Exercise instructions.
Line count for "Required": state how many lines of the data below include it, and output nothing more.

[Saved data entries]
# # # # #

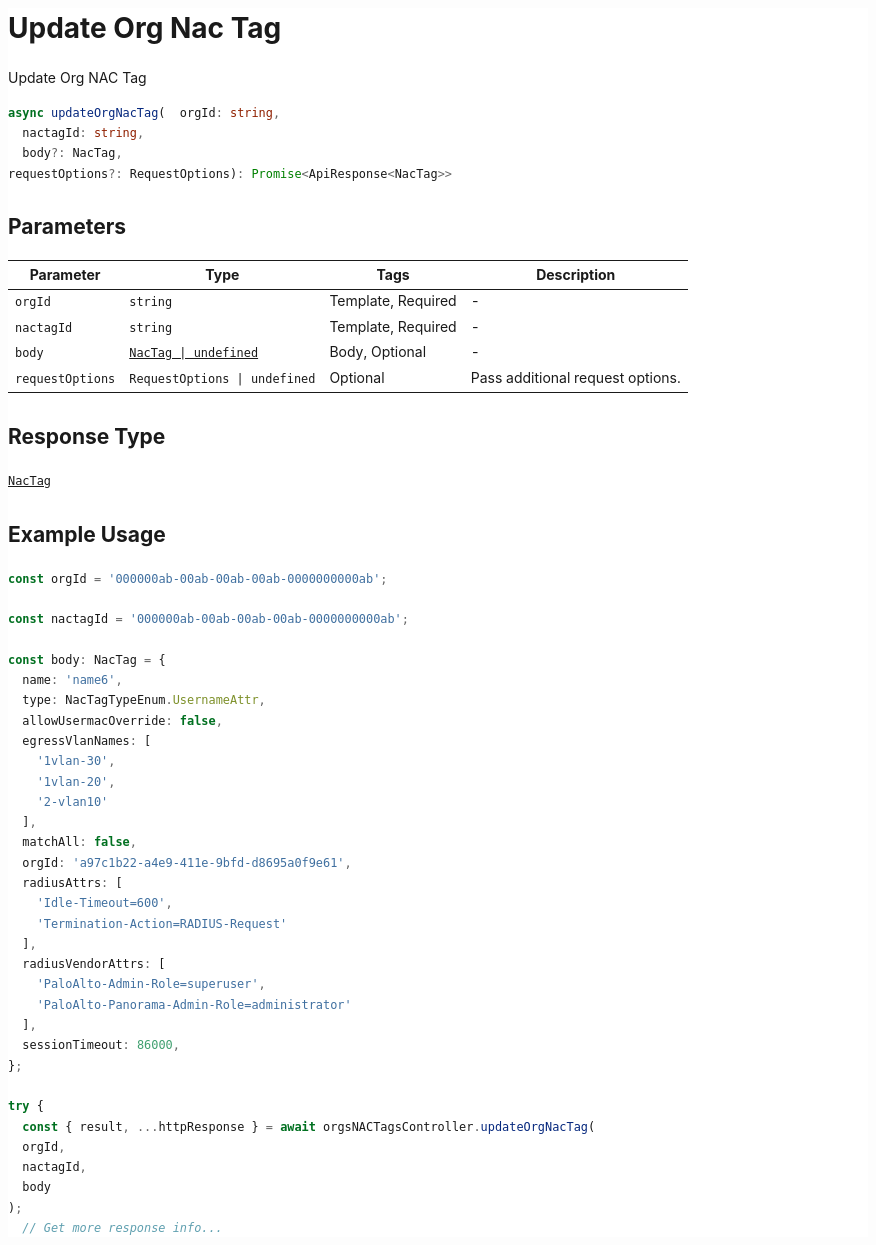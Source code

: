 
# Update Org Nac Tag

Update Org NAC Tag

```ts
async updateOrgNacTag(  orgId: string,
  nactagId: string,
  body?: NacTag,
requestOptions?: RequestOptions): Promise<ApiResponse<NacTag>>
```

## Parameters

| Parameter | Type | Tags | Description |
|  --- | --- | --- | --- |
| `orgId` | `string` | Template, Required | - |
| `nactagId` | `string` | Template, Required | - |
| `body` | [`NacTag \| undefined`](../../doc/models/nac-tag.md) | Body, Optional | - |
| `requestOptions` | `RequestOptions \| undefined` | Optional | Pass additional request options. |

## Response Type

[`NacTag`](../../doc/models/nac-tag.md)

## Example Usage

```ts
const orgId = '000000ab-00ab-00ab-00ab-0000000000ab';

const nactagId = '000000ab-00ab-00ab-00ab-0000000000ab';

const body: NacTag = {
  name: 'name6',
  type: NacTagTypeEnum.UsernameAttr,
  allowUsermacOverride: false,
  egressVlanNames: [
    '1vlan-30',
    '1vlan-20',
    '2-vlan10'
  ],
  matchAll: false,
  orgId: 'a97c1b22-a4e9-411e-9bfd-d8695a0f9e61',
  radiusAttrs: [
    'Idle-Timeout=600',
    'Termination-Action=RADIUS-Request'
  ],
  radiusVendorAttrs: [
    'PaloAlto-Admin-Role=superuser',
    'PaloAlto-Panorama-Admin-Role=administrator'
  ],
  sessionTimeout: 86000,
};

try {
  const { result, ...httpResponse } = await orgsNACTagsController.updateOrgNacTag(
  orgId,
  nactagId,
  body
);
  // Get more response info...
```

# # # # #

Your solution.
2